I'm writing an hour registration system for my projectteam at school. Everything is pretty much working, but I can't seem to get the validation of user rights to work.

Validation is done in the acctype field within the user table. If 0 (guest), you can only view the list of hours, if 1 (specialist) you can add your own hours and if 2 (project-manager), you can review the hours users have submitted.

At first I was only using the $account query but instead of selecting them all I selected acctype only.

Does anyone have any idea what am I doing wrong?

$cookie = $_COOKIE['user'];
$account = mysqli_query($conn, "SELECT * FROM user WHERE user = '" . $cookie . "'");
$acctype = mysqli_fetch_assoc($account->acctype);

if(isset($cookie) && $acctype >= 1) {

} else {

}

Jonathan

Jonathan Ouwens
  • 13
  • 5

1 Answers1

1

I believe there's a few things wrong here:

  • You're reading the cookie before checking if it's set.
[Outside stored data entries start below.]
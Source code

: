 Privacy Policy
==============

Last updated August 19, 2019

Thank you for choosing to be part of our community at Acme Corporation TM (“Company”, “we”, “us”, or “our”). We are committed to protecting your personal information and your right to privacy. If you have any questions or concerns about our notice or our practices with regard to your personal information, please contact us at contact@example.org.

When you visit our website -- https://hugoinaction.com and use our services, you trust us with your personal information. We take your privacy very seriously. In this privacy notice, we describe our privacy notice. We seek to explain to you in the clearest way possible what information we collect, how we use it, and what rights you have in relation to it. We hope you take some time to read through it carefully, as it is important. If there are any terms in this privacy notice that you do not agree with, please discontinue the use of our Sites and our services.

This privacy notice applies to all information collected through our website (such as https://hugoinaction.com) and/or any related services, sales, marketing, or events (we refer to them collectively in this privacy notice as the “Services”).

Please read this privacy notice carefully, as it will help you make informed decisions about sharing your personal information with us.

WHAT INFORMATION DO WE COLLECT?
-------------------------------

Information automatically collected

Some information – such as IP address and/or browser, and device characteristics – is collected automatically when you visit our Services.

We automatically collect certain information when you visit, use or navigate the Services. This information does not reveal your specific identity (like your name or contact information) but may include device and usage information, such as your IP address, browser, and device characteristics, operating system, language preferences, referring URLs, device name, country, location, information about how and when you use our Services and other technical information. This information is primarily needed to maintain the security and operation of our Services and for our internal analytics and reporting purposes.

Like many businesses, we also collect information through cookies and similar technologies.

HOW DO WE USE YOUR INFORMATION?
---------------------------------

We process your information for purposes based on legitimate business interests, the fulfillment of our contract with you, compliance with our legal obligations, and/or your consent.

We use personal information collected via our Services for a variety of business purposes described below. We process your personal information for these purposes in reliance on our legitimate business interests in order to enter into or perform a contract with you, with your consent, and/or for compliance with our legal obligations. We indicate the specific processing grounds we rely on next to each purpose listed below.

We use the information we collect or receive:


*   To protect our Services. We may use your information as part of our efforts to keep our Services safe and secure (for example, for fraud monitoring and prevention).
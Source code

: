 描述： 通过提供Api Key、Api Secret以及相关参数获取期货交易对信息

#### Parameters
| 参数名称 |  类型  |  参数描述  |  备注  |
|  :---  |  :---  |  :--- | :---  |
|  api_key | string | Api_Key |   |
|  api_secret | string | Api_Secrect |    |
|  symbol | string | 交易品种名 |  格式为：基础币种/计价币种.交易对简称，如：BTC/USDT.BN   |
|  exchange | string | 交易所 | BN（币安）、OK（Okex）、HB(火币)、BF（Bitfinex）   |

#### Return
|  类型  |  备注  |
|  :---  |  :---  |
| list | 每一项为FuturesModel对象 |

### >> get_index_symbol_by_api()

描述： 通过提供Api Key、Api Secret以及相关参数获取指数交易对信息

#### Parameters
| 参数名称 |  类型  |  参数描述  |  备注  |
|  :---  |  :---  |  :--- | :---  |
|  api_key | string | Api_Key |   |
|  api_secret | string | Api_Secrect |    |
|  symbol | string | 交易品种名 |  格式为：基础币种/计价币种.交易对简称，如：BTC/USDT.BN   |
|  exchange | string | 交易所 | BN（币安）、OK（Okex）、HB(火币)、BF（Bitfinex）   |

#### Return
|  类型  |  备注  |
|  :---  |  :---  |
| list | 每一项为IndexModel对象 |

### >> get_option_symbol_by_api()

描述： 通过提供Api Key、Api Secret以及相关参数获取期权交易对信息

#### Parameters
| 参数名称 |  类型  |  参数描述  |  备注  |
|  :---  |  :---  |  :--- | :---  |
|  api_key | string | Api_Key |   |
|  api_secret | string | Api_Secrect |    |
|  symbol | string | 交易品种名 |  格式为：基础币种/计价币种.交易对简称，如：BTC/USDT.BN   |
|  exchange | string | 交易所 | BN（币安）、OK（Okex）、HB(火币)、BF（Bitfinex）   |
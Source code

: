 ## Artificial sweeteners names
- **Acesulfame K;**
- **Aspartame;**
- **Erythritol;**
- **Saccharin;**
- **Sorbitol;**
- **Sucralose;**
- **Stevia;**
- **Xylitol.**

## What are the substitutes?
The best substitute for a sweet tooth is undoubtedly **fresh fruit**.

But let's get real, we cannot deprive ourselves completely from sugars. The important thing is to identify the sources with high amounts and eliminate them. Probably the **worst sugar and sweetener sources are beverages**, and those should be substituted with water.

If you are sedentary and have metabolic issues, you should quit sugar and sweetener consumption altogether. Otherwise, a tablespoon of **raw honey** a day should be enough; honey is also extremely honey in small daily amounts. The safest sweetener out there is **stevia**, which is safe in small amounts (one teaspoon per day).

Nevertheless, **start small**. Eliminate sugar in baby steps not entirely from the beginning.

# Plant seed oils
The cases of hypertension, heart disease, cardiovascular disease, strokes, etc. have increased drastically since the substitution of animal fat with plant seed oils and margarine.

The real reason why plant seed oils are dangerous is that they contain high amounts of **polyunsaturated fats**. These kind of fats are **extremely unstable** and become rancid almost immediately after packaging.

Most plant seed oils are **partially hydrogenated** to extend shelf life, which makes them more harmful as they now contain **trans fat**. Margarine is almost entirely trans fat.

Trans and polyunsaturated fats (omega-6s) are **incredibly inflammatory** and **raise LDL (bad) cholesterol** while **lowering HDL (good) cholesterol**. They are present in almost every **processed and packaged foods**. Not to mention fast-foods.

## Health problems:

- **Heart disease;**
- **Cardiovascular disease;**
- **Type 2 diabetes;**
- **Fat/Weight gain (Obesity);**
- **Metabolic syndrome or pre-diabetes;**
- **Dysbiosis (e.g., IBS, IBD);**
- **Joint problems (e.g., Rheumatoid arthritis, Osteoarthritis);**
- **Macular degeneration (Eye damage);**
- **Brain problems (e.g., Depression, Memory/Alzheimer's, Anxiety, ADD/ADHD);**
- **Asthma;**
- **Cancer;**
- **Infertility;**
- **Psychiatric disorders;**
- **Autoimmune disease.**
That's a mistake. You should see if there's a cookie, and THEN read it in. You also don't need to assign it a separate variable.

Note: As I said in my comment, user data should be in a session, not a cookie.

  • I don't know what your DB schema looks like, but your query is SELECT * FROM user, meaning that if you have an ID, a user name, an access level, and some other things, you're going to get ALL that into the var $acctype, which obviously isn't an integer.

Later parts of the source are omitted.